The current generation of gravitational wave detectors began observations in 2015 and have since confirmed 10 binary black hole merger events and one binary neutron star merger. This merger of two neutron stars was not only the first of its type to be detected in gravitational waves but the event was also detected in electromagnetic radiation.

"This radiation is the final and observable result of a complex fusion process that involves strong gravitation, heavy elements, neutrino physics, nucleosynthesis and radiation transport.

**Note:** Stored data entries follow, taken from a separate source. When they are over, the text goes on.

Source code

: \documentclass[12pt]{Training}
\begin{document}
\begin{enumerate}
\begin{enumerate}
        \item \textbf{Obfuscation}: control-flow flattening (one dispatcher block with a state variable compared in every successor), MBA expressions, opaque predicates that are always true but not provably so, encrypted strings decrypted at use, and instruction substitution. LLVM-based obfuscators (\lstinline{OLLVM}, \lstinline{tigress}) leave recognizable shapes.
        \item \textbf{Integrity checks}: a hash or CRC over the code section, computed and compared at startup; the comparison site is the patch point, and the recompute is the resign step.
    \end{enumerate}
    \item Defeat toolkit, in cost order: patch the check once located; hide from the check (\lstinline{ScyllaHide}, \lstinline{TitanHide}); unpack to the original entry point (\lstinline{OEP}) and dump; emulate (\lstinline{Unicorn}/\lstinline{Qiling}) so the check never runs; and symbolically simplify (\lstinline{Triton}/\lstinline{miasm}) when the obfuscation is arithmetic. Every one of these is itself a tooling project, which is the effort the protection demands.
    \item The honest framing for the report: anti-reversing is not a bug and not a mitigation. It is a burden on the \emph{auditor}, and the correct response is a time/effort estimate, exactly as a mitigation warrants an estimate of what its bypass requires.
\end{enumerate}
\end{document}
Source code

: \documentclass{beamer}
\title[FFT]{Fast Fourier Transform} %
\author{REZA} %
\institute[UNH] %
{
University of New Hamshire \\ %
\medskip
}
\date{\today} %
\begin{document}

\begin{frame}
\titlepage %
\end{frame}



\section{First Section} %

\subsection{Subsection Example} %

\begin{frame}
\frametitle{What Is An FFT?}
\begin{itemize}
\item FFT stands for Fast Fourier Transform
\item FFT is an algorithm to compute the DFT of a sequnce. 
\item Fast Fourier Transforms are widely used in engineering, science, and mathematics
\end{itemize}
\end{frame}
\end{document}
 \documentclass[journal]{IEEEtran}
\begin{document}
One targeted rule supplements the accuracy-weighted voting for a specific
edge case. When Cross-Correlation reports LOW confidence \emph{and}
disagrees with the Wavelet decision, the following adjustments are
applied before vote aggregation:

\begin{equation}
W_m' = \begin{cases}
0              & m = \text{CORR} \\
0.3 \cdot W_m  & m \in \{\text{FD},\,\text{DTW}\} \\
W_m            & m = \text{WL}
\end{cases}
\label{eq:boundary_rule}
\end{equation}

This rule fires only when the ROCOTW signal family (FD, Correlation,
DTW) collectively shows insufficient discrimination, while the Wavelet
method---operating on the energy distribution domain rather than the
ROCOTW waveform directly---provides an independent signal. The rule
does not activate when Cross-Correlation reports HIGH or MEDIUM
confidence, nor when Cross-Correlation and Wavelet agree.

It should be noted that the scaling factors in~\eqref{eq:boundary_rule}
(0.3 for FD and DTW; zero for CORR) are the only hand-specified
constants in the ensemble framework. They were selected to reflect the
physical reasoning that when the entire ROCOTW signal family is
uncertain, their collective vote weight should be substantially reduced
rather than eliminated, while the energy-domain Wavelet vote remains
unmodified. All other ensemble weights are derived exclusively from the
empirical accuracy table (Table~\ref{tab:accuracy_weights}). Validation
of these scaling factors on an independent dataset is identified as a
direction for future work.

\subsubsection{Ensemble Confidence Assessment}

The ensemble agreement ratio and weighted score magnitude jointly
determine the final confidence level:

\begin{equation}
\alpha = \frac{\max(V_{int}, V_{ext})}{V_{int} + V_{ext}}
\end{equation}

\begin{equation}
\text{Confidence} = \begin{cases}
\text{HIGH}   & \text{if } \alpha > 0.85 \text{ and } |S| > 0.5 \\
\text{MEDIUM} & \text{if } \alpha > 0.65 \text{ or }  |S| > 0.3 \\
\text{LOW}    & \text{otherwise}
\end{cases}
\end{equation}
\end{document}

Comparing our computer models with actual observations will help us to understand what really happens in such cosmic collisions," says Stephan Rosswog, professor of astrophysics at Stockholm University.

Anders Jerkstrand has been at Stockholm University since 1 October 2019.

A new five-year Knut and Alice Wallenberg Foundationg grant led by Rosswog, and including OKC collaborators Anders Jerkstrand, Ariel Goodbar, Hiranya Peiris, and Jesper Sollerman, will support efforts to improve the modeling of neutron star mergers by increasing the timescale of simulations and better characterizing their electromagnetic emission. The improved models will be applied to the observations of future neutron star mergers in order to better understand the production of the heaviest elements, the properties of matter deep inside neutron stars, and to measure the expansion speed of the Universe.

The support of this grant means that future kilonova events will be studied for the entire path from their detection through their application to other areas of science, all at the OKC. With new simulations and data emulation techniques researchers will be able to respond rapidly to new gravitational wave detections. The OKC is also actively involved in the electromagnetic and neutrino follow-up of these events, giving them priority access to these data. Once a large enough sample of kilonovae have been detected and studied then they can be used for additional science, including as standard sirens to measure the expansion rate of our Universe.

"This is fantastic news for our team! This funding will strengthen our multidisciplinary research collaboration. It also gives us the long-term security to be able to tackle the challenges that are found in this new area," says Stephan Rosswog.